Dataset entries:
- Opening Delimiter -
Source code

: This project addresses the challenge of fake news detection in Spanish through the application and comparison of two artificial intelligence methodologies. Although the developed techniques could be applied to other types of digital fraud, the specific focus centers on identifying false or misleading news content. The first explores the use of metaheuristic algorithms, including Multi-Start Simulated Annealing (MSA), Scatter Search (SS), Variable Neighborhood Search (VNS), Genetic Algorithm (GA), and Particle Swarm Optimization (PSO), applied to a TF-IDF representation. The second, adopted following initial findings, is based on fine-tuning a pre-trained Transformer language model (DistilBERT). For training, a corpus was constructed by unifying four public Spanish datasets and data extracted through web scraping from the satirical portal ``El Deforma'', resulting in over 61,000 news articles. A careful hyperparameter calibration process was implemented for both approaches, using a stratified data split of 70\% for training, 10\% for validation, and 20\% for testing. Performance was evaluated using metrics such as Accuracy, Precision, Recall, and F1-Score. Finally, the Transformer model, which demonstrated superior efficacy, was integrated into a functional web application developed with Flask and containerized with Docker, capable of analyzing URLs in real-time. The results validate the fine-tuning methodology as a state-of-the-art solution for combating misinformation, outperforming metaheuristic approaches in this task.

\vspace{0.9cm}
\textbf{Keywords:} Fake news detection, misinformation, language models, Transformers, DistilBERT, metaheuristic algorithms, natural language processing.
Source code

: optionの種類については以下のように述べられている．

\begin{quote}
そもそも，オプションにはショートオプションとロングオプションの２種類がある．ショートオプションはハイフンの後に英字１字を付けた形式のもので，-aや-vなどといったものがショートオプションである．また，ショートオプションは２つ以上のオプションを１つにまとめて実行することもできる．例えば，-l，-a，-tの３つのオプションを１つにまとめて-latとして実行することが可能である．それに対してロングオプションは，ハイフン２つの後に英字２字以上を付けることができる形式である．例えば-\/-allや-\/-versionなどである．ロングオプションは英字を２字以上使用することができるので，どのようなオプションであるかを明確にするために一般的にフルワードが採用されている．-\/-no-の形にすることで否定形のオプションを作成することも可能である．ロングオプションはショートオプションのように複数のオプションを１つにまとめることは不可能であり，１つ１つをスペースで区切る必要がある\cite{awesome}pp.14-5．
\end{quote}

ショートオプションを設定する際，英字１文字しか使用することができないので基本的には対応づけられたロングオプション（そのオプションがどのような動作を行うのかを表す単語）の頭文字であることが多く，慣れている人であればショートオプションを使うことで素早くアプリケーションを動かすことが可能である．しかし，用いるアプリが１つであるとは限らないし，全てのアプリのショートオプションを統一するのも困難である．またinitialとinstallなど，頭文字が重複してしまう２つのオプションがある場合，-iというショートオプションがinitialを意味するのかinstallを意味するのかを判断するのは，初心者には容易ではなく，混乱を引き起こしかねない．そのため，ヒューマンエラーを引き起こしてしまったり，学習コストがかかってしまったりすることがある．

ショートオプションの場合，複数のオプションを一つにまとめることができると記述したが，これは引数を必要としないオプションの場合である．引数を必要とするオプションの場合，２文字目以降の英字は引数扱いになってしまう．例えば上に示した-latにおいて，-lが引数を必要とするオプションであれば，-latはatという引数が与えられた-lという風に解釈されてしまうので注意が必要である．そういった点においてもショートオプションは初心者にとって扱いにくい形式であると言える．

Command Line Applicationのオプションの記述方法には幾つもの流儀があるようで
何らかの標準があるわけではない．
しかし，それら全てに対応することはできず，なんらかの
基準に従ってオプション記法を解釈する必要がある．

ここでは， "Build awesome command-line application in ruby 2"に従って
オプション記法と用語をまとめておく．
- Closing Delimiter -
Problem description: Would you give the entries back word for word?

Written answer:
Source code

: This project addresses the challenge of fake news detection in Spanish through the application and comparison of two artificial intelligence methodologies. Although the developed techniques could be applied to other types of digital fraud, the specific focus centers on identifying false or misleading news content. The first explores the use of metaheuristic algorithms, including Multi-Start Simulated Annealing (MSA), Scatter Search (SS), Variable Neighborhood Search (VNS), Genetic Algorithm (GA), and Particle Swarm Optimization (PSO), applied to a TF-IDF representation. The second, adopted following initial findings, is based on fine-tuning a pre-trained Transformer language model (DistilBERT). For training, a corpus was constructed by unifying four public Spanish datasets and data extracted through web scraping from the satirical portal ``El Deforma'', resulting in over 61,000 news articles. A careful hyperparameter calibration process was implemented for both approaches, using a stratified data split of 70\% for training, 10\% for validation, and 20\% for testing. Performance was evaluated using metrics such as Accuracy, Precision, Recall, and F1-Score. Finally, the Transformer model, which demonstrated superior efficacy, was integrated into a functional web application developed with Flask and containerized with Docker, capable of analyzing URLs in real-time. The results validate the fine-tuning methodology as a state-of-the-art solution for combating misinformation, outperforming metaheuristic approaches in this task.

\vspace{0.9cm}
\textbf{Keywords:} Fake news detection, misinformation, language models, Transformers, DistilBERT, metaheuristic algorithms, natural language processing.
Source code

: optionの種類については以下のように述べられている．

\begin{quote}
そもそも，オプションにはショートオプションとロングオプションの２種類がある．ショートオプションはハイフンの後に英字１字を付けた形式のもので，-aや-vなどといったものがショートオプションである．また，ショートオプションは２つ以上のオプションを１つにまとめて実行することもできる．例えば，-l，-a，-tの３つのオプションを１つにまとめて-latとして実行することが可能である．それに対してロングオプションは，ハイフン２つの後に英字２字以上を付けることができる形式である．例えば-\/-allや-\/-versionなどである．ロングオプションは英字を２字以上使用することができるので，どのようなオプションであるかを明確にするために一般的にフルワードが採用されている．-\/-no-の形にすることで否定形のオプションを作成することも可能である．ロングオプションはショートオプションのように複数のオプションを１つにまとめることは不可能であり，１つ１つをスペースで区切る必要がある\cite{awesome}pp.14-5．
\end{quote}

ショートオプションを設定する際，英字１文字しか使用することができないので基本的には対応づけられたロングオプション（そのオプションがどのような動作を行うのかを表す単語）の頭文字であることが多く，慣れている人であればショートオプションを使うことで素早くアプリケーションを動かすことが可能である．しかし，用いるアプリが１つであるとは限らないし，全てのアプリのショートオプションを統一するのも困難である．またinitialとinstallなど，頭文字が重複してしまう２つのオプションがある場合，-iというショートオプションがinitialを意味するのかinstallを意味するのかを判断するのは，初心者には容易ではなく，混乱を引き起こしかねない．そのため，ヒューマンエラーを引き起こしてしまったり，学習コストがかかってしまったりすることがある．

ショートオプションの場合，複数のオプションを一つにまとめることができると記述したが，これは引数を必要としないオプションの場合である．引数を必要とするオプションの場合，２文字目以降の英字は引数扱いになってしまう．例えば上に示した-latにおいて，-lが引数を必要とするオプションであれば，-latはatという引数が与えられた-lという風に解釈されてしまうので注意が必要である．そういった点においてもショートオプションは初心者にとって扱いにくい形式であると言える．

Command Line Applicationのオプションの記述方法には幾つもの流儀があるようで
何らかの標準があるわけではない．
しかし，それら全てに対応することはできず，なんらかの
基準に従ってオプション記法を解釈する必要がある．

ここでは， "Build awesome command-line application in ruby 2"に従って
オプション記法と用語をまとめておく．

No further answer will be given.